BEGIN AVAILABLE RECORDS

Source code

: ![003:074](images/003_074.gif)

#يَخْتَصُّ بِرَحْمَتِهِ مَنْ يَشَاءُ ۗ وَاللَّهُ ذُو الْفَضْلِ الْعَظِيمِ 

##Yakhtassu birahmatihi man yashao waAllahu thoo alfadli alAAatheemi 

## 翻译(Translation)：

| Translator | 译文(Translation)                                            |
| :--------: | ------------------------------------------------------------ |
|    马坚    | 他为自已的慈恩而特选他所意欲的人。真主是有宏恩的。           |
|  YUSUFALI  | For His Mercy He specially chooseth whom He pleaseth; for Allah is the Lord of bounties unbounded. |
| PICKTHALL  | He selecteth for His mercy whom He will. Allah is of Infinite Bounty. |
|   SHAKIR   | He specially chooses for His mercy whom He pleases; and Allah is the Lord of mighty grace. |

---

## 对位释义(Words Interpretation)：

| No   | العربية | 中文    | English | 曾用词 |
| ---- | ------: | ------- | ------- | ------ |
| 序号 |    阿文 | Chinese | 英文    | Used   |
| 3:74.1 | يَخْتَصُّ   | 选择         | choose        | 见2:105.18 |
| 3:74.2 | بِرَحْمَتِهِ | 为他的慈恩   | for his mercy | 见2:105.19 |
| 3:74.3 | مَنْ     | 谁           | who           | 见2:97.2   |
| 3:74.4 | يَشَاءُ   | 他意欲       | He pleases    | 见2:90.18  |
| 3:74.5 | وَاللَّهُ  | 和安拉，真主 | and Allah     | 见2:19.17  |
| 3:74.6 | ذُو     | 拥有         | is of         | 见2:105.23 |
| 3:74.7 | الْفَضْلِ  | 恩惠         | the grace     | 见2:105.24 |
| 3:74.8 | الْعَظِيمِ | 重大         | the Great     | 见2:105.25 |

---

END AVAILABLE RECORDS

Your task is to restate all of the records above word for word.

Source code

: ![003:074](images/003_074.gif)

#يَخْتَصُّ بِرَحْمَتِهِ مَنْ يَشَاءُ ۗ وَاللَّهُ ذُو الْفَضْلِ الْعَظِيمِ 

##Yakhtassu birahmatihi man yashao waAllahu thoo alfadli alAAatheemi 

## 翻译(Translation)：

| Translator | 译文(Translation)                                            |
| :--------: | ------------------------------------------------------------ |
|    马坚    | 他为自已的慈恩而特选他所意欲的人。真主是有宏恩的。           |
|  YUSUFALI  | For His Mercy He specially chooseth whom He pleaseth; for Allah is the Lord of bounties unbounded. |
| PICKTHALL  | He selecteth for His mercy whom He will. Allah is of Infinite Bounty. |
|   SHAKIR   | He specially chooses for His mercy whom He pleases; and Allah is the Lord of mighty grace. |

---

## 对位释义(Words Interpretation)：

| No   | العربية | 中文    | English | 曾用词 |
| ---- | ------: | ------- | ------- | ------ |
| 序号 |    阿文 | Chinese | 英文    | Used   |
| 3:74.1 | يَخْتَصُّ   | 选择         | choose        | 见2:105.18 |
| 3:74.2 | بِرَحْمَتِهِ | 为他的慈恩   | for his mercy | 见2:105.19 |
| 3:74.3 | مَنْ     | 谁           | who           | 见2:97.2   |
| 3:74.4 | يَشَاءُ   | 他意欲       | He pleases    | 见2:90.18  |
| 3:74.5 | وَاللَّهُ  | 和安拉，真主 | and Allah     | 见2:19.17  |
| 3:74.6 | ذُو     | 拥有         | is of         | 见2:105.23 |
| 3:74.7 | الْفَضْلِ  | 恩惠         | the grace     | 见2:105.24 |
| 3:74.8 | الْعَظِيمِ | 重大         | the Great     | 见2:105.25 |

---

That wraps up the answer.